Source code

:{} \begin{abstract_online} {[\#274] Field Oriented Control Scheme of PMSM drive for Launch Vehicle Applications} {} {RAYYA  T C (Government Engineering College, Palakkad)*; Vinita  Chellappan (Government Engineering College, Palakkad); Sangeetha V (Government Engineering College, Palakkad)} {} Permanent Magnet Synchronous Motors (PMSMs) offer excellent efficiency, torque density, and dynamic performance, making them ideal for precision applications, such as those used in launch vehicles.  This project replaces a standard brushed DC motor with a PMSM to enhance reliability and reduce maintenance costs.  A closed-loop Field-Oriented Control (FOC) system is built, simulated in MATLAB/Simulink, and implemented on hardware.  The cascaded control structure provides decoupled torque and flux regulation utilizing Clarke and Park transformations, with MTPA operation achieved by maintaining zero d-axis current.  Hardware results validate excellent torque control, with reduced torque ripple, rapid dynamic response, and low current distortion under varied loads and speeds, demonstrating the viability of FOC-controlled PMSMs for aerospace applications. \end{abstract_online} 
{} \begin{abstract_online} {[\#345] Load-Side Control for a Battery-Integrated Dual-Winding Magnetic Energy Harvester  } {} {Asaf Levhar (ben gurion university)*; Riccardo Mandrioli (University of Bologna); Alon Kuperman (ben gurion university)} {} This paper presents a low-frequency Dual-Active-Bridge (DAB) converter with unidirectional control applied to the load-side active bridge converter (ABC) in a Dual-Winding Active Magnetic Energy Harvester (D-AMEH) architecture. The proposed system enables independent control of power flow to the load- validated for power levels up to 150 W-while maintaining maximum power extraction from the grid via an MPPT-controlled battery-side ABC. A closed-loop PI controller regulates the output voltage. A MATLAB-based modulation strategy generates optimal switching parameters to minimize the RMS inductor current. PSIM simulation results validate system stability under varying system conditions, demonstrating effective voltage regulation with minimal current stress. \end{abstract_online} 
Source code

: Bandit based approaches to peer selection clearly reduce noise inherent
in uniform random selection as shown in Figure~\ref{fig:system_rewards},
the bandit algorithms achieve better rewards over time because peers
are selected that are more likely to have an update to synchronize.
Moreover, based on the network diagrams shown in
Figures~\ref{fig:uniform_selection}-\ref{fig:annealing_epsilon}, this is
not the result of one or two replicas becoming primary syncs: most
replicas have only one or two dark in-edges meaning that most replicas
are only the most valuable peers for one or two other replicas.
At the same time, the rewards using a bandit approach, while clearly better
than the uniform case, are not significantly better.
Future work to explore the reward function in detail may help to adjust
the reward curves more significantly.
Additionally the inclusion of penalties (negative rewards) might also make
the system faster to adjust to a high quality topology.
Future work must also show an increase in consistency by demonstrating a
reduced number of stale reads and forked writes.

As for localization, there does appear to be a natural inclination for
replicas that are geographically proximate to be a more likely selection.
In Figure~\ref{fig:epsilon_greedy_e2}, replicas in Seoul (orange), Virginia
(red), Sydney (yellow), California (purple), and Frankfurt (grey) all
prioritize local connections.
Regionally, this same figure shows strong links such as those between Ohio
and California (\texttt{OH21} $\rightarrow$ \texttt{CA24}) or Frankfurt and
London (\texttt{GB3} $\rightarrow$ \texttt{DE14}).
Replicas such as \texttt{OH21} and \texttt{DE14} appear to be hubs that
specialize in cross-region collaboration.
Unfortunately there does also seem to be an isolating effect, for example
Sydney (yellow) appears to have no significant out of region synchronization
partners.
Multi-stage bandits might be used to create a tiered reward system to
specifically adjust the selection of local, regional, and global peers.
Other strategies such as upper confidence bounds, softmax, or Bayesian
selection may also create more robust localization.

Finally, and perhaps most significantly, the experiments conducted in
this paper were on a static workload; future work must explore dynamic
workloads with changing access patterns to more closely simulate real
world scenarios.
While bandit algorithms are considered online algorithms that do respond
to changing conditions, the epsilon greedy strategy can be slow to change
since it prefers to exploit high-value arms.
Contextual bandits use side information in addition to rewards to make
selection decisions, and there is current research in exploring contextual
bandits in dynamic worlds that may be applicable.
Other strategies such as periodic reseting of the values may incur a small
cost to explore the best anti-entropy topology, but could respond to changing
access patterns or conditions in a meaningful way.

*****

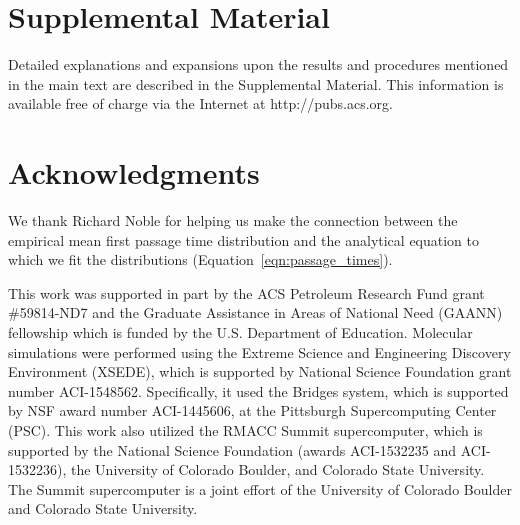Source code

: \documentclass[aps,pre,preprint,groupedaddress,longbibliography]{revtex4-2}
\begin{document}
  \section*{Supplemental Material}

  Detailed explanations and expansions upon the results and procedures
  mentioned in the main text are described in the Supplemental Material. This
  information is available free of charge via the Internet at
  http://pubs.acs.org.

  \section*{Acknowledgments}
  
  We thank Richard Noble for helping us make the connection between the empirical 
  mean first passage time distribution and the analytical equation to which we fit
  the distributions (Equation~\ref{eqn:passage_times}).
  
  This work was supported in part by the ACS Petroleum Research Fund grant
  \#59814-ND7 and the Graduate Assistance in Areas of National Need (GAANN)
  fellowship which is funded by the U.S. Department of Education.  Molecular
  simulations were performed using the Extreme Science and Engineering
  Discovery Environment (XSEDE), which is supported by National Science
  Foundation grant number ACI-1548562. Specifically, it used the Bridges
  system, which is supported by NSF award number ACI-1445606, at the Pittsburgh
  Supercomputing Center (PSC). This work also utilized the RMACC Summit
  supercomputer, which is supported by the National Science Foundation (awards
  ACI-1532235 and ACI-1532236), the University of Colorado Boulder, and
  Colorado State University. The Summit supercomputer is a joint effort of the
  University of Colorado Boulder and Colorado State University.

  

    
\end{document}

*****

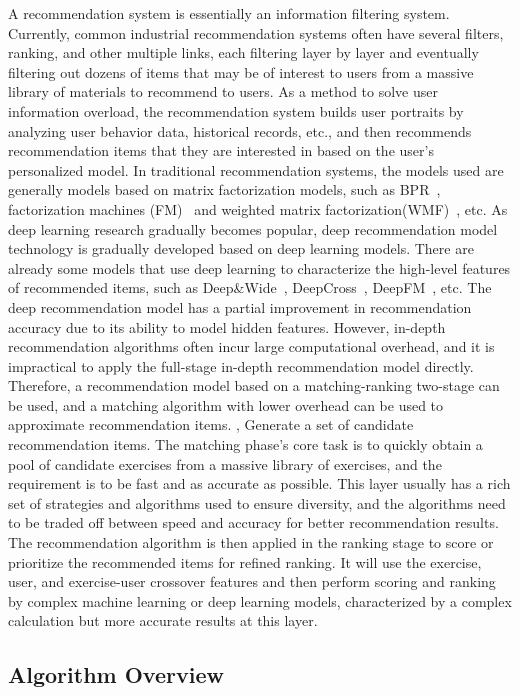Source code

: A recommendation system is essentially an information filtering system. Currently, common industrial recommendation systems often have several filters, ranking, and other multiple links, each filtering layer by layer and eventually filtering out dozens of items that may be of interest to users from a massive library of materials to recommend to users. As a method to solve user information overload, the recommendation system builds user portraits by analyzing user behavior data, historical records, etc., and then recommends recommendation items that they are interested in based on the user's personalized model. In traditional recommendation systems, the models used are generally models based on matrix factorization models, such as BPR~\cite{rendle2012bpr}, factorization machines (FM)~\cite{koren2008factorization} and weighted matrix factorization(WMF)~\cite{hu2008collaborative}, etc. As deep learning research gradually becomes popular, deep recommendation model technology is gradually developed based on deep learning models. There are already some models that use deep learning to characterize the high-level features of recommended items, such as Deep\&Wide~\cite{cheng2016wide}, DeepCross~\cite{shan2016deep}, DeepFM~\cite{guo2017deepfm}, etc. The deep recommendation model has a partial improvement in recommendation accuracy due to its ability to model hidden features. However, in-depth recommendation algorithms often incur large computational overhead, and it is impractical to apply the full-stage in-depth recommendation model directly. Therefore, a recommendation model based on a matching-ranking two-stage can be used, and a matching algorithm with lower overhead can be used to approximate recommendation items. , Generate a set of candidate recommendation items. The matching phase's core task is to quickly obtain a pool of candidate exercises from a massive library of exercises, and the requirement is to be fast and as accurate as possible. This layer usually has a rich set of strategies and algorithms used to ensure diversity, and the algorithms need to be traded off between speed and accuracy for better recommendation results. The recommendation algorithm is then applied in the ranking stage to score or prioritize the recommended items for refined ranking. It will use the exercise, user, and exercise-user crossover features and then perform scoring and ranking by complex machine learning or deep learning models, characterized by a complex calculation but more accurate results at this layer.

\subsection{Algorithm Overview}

*****

> Aim of the exercise:
Wherever the string "Summit" shows up in a line of the records, count that line once. Report the total alone.

> Solution below:
2